AIM OF THE TASK: Among the records below, which lines contain the string "from"? Report them.

(Dataset entries)

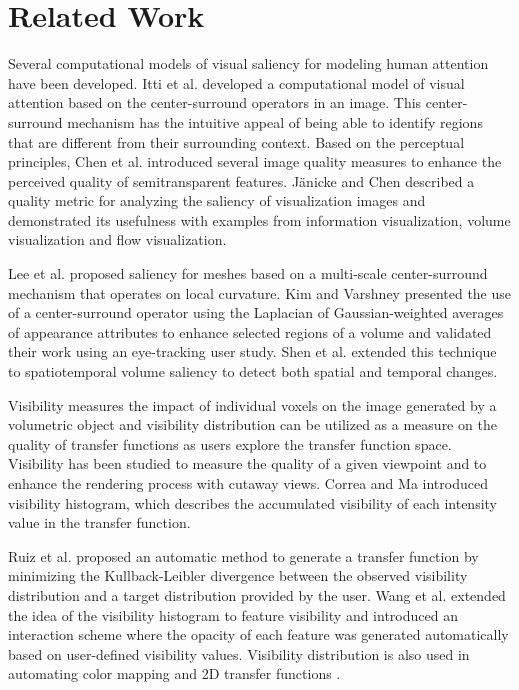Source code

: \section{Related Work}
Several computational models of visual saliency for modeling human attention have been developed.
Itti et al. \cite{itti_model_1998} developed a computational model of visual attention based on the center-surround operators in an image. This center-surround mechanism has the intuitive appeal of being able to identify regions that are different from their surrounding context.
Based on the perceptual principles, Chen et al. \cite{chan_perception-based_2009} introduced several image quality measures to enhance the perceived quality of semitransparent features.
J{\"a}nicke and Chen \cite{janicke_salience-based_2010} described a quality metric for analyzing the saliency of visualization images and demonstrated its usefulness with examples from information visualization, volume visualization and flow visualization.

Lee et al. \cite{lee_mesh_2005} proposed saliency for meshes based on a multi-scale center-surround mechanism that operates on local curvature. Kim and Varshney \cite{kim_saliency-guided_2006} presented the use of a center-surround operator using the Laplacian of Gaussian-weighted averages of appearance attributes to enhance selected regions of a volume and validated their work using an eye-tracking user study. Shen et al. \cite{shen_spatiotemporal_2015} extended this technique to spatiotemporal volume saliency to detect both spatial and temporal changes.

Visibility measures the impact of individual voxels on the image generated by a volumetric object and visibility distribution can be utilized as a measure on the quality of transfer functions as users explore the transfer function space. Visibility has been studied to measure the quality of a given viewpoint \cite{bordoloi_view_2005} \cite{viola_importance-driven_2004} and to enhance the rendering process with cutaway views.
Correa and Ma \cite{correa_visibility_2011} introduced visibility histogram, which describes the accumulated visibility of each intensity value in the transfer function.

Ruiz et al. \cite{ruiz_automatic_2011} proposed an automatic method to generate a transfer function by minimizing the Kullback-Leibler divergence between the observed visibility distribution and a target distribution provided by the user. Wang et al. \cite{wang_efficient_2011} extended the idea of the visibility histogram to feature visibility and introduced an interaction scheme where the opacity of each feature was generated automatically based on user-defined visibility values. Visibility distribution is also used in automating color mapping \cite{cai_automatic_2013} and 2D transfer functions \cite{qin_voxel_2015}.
...
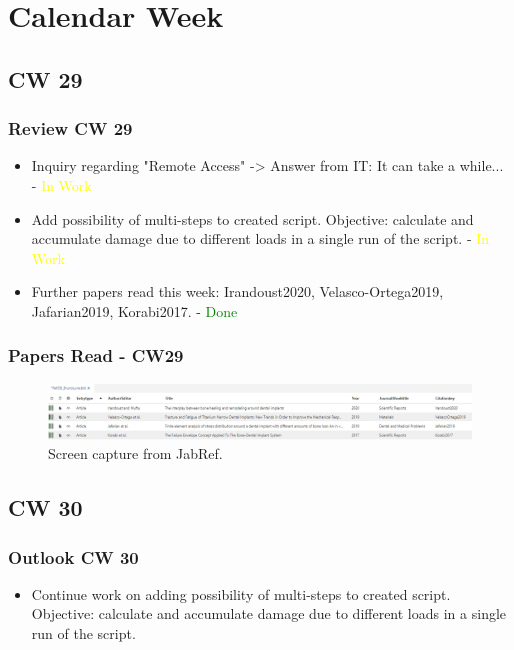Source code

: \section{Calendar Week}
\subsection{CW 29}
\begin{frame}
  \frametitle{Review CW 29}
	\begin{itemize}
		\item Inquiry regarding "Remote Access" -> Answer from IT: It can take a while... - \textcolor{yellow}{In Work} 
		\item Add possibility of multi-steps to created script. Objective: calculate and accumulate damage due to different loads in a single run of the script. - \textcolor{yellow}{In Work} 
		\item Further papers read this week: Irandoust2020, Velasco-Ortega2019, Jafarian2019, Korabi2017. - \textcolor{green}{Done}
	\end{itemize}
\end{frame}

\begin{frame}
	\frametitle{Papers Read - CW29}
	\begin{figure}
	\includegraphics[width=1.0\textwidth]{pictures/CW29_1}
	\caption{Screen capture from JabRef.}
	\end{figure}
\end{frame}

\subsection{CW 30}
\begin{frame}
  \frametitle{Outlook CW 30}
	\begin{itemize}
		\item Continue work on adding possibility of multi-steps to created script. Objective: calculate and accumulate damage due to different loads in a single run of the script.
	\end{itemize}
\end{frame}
==
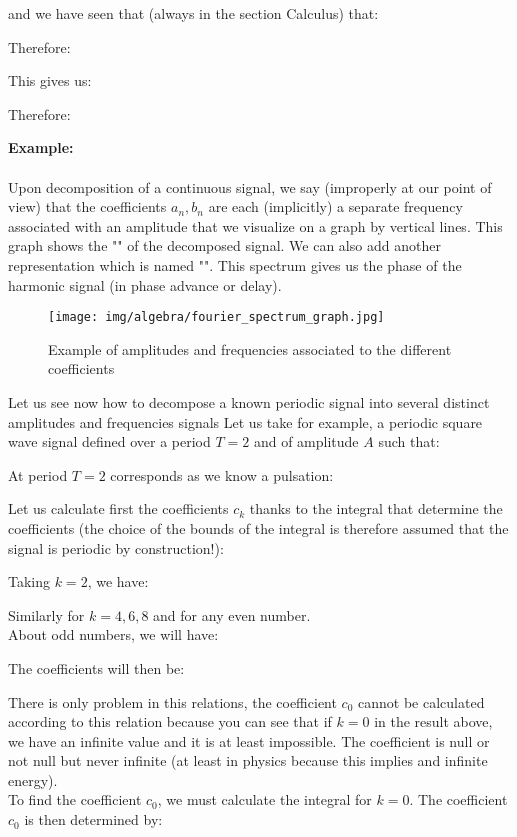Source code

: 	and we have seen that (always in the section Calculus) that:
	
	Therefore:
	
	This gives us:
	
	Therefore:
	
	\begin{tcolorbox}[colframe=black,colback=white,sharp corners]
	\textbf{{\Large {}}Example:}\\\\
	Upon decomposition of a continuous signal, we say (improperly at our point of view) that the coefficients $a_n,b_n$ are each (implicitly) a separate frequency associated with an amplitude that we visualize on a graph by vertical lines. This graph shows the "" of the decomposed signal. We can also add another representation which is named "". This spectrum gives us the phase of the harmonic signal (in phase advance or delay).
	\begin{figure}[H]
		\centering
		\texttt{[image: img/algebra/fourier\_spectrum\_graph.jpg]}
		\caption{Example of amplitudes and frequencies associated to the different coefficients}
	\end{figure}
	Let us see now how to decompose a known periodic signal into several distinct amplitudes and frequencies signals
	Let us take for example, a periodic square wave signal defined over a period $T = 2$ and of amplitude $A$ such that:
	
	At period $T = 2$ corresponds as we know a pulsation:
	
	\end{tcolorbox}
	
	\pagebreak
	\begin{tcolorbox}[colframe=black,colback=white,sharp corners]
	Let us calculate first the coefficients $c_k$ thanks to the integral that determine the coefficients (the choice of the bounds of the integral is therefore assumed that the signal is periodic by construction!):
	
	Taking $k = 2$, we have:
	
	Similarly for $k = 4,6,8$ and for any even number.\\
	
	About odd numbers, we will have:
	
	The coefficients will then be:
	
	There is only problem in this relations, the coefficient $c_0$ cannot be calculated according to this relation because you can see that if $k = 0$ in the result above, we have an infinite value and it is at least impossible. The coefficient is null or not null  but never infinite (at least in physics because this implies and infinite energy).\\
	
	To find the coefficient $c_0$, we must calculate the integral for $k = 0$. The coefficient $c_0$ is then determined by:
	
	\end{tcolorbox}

WRITTEN RESPONSE:
Itti et al. \cite{itti_model_1998} developed a computational model of visual attention based on the center-surround operators in an image. This center-surround mechanism has the intuitive appeal of being able to identify regions that are different from their surrounding context.
J{\"a}nicke and Chen \cite{janicke_salience-based_2010} described a quality metric for analyzing the saliency of visualization images and demonstrated its usefulness with examples from information visualization, volume visualization and flow visualization.
		\item Inquiry regarding "Remote Access" -> Answer from IT: It can take a while... - \textcolor{yellow}{In Work} 
	\caption{Screen capture from JabRef.}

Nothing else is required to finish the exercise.